Aim of the exercise:
Return exactly the lines below, starting with the one that has "### 四.设置自动更新忽略配置文件。" and going on through the one that has "### 翻墙成功，体验高速穿越吧！".
--- START ---
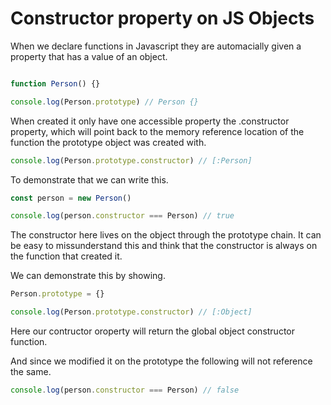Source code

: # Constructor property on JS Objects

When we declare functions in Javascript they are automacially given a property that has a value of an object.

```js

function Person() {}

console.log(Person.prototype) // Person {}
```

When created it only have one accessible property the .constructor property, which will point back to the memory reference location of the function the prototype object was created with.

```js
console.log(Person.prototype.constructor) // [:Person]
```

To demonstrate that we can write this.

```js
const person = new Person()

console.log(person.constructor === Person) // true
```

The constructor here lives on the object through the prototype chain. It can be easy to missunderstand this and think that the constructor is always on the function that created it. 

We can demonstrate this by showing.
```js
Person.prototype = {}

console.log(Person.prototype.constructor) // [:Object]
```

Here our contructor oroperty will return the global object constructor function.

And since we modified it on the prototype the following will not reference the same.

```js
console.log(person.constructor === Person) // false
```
--- END ---
--- START ---
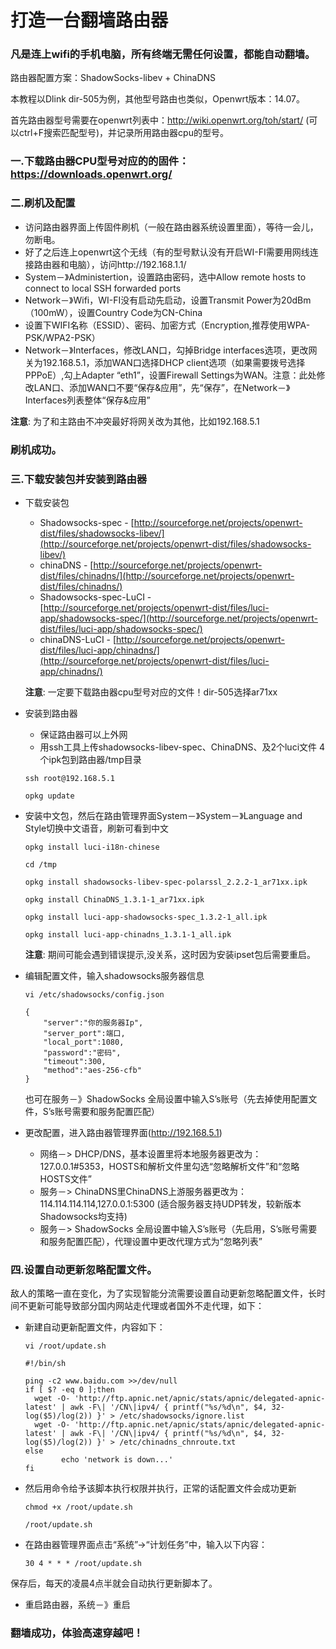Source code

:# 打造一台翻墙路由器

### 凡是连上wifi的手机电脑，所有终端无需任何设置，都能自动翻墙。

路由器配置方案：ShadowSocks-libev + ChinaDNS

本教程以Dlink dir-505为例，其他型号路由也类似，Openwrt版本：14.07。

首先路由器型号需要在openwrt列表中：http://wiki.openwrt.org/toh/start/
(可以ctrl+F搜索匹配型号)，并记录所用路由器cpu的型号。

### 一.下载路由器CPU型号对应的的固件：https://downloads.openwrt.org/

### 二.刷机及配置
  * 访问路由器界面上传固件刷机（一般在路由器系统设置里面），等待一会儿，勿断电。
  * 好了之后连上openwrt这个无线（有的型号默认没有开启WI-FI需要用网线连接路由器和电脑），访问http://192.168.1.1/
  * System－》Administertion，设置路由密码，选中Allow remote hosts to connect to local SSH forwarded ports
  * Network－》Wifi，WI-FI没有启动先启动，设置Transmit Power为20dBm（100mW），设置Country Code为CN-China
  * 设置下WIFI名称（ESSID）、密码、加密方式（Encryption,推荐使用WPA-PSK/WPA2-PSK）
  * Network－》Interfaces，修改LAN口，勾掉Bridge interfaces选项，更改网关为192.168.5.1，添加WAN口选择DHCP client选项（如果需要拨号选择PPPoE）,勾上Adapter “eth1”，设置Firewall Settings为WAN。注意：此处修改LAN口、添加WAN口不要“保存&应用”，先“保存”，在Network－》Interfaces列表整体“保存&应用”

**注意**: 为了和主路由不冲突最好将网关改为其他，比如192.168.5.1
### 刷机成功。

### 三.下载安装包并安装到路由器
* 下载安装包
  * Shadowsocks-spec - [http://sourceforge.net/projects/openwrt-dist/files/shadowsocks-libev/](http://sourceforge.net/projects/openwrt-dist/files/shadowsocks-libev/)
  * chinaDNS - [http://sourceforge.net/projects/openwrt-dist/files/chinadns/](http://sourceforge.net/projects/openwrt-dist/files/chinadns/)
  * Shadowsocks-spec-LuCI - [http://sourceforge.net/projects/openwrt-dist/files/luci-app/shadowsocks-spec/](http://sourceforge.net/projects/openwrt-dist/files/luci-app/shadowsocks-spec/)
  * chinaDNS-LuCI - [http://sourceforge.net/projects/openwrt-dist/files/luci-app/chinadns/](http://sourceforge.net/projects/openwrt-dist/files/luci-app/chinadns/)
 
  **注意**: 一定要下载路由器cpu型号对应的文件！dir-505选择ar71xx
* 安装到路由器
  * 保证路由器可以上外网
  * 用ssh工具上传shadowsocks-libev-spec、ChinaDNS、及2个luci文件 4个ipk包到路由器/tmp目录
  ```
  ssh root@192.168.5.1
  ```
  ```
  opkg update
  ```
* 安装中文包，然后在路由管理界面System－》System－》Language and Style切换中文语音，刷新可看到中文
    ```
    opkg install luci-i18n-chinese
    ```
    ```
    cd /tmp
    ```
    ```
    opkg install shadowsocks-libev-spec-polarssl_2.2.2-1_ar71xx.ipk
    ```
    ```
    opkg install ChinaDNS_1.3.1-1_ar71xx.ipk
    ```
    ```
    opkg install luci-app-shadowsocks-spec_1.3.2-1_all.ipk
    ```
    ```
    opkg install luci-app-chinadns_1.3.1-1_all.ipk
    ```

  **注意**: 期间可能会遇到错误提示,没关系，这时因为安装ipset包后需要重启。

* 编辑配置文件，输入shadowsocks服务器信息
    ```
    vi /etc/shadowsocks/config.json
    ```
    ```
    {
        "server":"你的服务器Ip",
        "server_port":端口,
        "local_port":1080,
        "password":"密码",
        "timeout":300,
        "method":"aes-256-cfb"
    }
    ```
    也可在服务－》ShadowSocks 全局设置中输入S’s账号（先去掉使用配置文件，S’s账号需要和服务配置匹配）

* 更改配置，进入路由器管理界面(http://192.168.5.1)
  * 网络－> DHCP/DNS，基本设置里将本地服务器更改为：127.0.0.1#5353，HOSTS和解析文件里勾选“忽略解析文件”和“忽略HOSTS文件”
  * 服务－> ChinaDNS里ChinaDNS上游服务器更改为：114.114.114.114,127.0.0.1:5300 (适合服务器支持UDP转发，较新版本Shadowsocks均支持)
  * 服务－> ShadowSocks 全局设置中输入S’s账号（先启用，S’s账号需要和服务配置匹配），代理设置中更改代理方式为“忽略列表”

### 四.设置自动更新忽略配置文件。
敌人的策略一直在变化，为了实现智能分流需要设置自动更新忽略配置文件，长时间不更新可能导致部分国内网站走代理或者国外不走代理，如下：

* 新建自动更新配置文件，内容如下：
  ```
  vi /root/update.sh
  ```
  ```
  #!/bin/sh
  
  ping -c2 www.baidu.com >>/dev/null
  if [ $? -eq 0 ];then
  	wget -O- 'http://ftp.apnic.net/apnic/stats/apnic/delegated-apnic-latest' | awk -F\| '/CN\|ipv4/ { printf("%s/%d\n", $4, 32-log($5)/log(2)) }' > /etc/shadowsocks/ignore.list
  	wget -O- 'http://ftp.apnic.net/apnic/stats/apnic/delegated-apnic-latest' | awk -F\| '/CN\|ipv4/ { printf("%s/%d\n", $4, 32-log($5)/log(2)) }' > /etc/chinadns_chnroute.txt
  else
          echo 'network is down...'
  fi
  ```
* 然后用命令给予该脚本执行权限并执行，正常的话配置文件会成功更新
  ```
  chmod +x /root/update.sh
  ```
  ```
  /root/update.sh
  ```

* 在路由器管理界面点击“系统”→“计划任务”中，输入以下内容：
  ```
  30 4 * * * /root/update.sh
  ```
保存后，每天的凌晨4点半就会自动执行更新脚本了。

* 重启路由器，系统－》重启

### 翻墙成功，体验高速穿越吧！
--- END ---
Solution for this problem:
### 四.设置自动更新忽略配置文件。
敌人的策略一直在变化，为了实现智能分流需要设置自动更新忽略配置文件，长时间不更新可能导致部分国内网站走代理或者国外不走代理，如下：

* 新建自动更新配置文件，内容如下：
  ```
  vi /root/update.sh
  ```
  ```
  #!/bin/sh
  
  ping -c2 www.baidu.com >>/dev/null
  if [ $? -eq 0 ];then
  	wget -O- 'http://ftp.apnic.net/apnic/stats/apnic/delegated-apnic-latest' | awk -F\| '/CN\|ipv4/ { printf("%s/%d\n", $4, 32-log($5)/log(2)) }' > /etc/shadowsocks/ignore.list
  	wget -O- 'http://ftp.apnic.net/apnic/stats/apnic/delegated-apnic-latest' | awk -F\| '/CN\|ipv4/ { printf("%s/%d\n", $4, 32-log($5)/log(2)) }' > /etc/chinadns_chnroute.txt
  else
          echo 'network is down...'
  fi
  ```
* 然后用命令给予该脚本执行权限并执行，正常的话配置文件会成功更新
  ```
  chmod +x /root/update.sh
  ```
  ```
  /root/update.sh
  ```

* 在路由器管理界面点击“系统”→“计划任务”中，输入以下内容：
  ```
  30 4 * * * /root/update.sh
  ```
保存后，每天的凌晨4点半就会自动执行更新脚本了。

* 重启路由器，系统－》重启

### 翻墙成功，体验高速穿越吧！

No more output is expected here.